Thursday, September 16, 2010

The Republican Party Plants Ice, Harvests Wind As The Tea Party's Candidates Roll

Perhaps, this autumn, [Christine O'Donnell] will tell swing voters that she can see God from her condo window.
~ DICK POLMAN
I have watched the ongoing immolation of the Republican Party establishment with a combination of awe, schadenfreude and dread.

Awe because rather than heed the wake-up call the 2008 elections provided, the establishment tacked to the right as it wandered deeper into the wilderness, further diminishing its shrinking base. Schadenfreude because these establishmentarians got their just deserts. And dread because the Rightward Ho! tack did not fool a bevy of Tea Party-backed candidates with extremist views who have bumped off one GOP establishment candidate after another in primaries and have a fighting chance to actually win a Senate seat or three in November.

The conventional wisdom is that wingnuts like tax deadbeat and serial liar Christine O'Donnell can upset longtime incumbent and Delaware fave Mike Castle, who had won 12 elections over four decades, because Americans are angry over big government and big taxes.

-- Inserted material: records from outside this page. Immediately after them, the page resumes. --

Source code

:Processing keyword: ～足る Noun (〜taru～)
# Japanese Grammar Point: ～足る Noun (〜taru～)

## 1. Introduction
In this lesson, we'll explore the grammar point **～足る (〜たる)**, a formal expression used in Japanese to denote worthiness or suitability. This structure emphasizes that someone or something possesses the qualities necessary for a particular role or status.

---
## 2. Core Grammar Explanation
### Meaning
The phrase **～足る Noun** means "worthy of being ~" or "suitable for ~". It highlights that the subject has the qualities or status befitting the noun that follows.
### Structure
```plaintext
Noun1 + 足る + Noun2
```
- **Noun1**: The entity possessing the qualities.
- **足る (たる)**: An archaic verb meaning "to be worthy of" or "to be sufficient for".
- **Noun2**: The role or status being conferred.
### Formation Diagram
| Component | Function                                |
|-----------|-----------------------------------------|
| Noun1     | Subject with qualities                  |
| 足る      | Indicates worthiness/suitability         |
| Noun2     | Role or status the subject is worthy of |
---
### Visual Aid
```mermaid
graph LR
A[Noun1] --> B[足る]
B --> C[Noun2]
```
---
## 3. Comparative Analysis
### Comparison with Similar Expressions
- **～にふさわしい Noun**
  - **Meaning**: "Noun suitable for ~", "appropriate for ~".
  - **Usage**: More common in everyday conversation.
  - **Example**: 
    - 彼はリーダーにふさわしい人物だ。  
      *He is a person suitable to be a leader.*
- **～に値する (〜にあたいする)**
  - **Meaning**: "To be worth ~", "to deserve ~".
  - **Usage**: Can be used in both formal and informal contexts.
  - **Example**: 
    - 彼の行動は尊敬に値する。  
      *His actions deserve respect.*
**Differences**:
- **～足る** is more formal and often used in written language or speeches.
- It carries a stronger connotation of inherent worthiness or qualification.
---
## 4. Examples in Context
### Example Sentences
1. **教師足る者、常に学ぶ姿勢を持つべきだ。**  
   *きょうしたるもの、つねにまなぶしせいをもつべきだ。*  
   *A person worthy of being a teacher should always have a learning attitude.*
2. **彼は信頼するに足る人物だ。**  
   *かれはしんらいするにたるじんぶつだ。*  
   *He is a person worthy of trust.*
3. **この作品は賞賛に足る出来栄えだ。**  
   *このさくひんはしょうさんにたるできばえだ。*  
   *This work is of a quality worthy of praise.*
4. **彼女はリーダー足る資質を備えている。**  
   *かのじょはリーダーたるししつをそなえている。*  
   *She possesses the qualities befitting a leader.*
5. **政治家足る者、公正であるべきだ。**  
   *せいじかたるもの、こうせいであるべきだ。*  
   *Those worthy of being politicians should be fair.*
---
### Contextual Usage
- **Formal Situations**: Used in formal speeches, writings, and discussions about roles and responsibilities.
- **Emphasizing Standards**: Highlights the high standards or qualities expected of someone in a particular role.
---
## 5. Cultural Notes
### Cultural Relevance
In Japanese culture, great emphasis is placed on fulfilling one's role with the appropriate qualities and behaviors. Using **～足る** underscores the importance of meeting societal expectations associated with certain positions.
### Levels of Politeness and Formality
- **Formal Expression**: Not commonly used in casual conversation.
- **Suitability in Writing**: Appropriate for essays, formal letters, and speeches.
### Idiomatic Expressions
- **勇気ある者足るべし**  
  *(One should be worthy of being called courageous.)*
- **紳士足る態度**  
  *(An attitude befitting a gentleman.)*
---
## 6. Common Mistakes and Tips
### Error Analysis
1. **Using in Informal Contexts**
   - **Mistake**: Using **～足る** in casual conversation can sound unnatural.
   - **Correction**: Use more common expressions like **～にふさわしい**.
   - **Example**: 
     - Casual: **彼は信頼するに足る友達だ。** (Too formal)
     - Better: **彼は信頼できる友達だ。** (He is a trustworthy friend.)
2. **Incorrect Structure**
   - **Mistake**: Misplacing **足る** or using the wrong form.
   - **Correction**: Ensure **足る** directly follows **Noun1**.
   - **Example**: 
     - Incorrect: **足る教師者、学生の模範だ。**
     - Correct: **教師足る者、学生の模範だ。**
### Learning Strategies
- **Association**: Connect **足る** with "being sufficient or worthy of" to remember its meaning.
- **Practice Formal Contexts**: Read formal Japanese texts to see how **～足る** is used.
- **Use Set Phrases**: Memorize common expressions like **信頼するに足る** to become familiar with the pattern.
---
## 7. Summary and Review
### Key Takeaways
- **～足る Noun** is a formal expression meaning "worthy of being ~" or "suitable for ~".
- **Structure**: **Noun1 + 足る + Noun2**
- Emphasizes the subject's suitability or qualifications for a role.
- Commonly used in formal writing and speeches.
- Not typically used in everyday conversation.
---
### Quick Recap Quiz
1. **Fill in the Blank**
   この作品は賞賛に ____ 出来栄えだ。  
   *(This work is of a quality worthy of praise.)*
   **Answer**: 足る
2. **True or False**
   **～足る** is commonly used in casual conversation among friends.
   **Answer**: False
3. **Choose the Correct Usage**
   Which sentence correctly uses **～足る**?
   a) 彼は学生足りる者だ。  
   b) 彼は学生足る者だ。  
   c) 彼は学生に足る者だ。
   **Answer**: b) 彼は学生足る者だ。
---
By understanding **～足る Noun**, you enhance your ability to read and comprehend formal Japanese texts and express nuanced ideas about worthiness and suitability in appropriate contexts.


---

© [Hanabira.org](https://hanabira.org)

That is true, but there is another explanation that is getting lost in the cable news noise machine:

The Republican establishment has sewed the seeds of a disaster that could result in, yes, a few Tea Partiers being elected but more Democrats being elected to once-safe Republican seats because these GOP candidates populate the lunatic fringe.

Little Delaware is a big case in point.

This is because O'Donnell has enormous unfavorables. Okay, not as large as Sarah Palin, who endorsed her. She couldn't carry the most populous of the state's three counties, winning only in the more conservative lower counties, and is almost sure to lose in November to Chris Coons, a Democrat who actually has government experience and already is being backed by 25 percent of Republicans in a very blue state with a 70-30 Democratic registered voter edge.

The bottom line is that O'Donnell's victory, coming on the heels of victories by Tea Party stalwarts Sharron Angel in Nevada, Rand Paul in Kentucky, Marco Rubio in Florida and Joe Miller in Alaska, actually further reduces the chances of Republicans recapturing the Senate, while they will have a barely functional majority at best if they take back the House.

* * * * *
The first eight years of the decade past were a golden age for Republican establishmentarians, but they blew an opportunity to shore up the party's base because they . . . well, acted like Democrats.

They passed lavish spending bills, supported tax cuts for the rich, further bloated an already ginormous federal bureaucracy, said they'd never let their states take federal stimulus money and then showed up at every groundbreaking and ribbon cutting for stimulus-funded projects, paid lip service to Family Values issues and repeatedly got caught with their hands in the cookie jar, wearing diapers while consorting with hookers or doing toe-tapping dances in airport men's room toilet stalls.

These self-inflicted wounds will take at least a couple more election cycles to heal, if then, but in all likelihood not until Palin, Beck and Limbaugh are no longer calling the shots. In the meantime, Karl Rove is so yesterday, isn't he?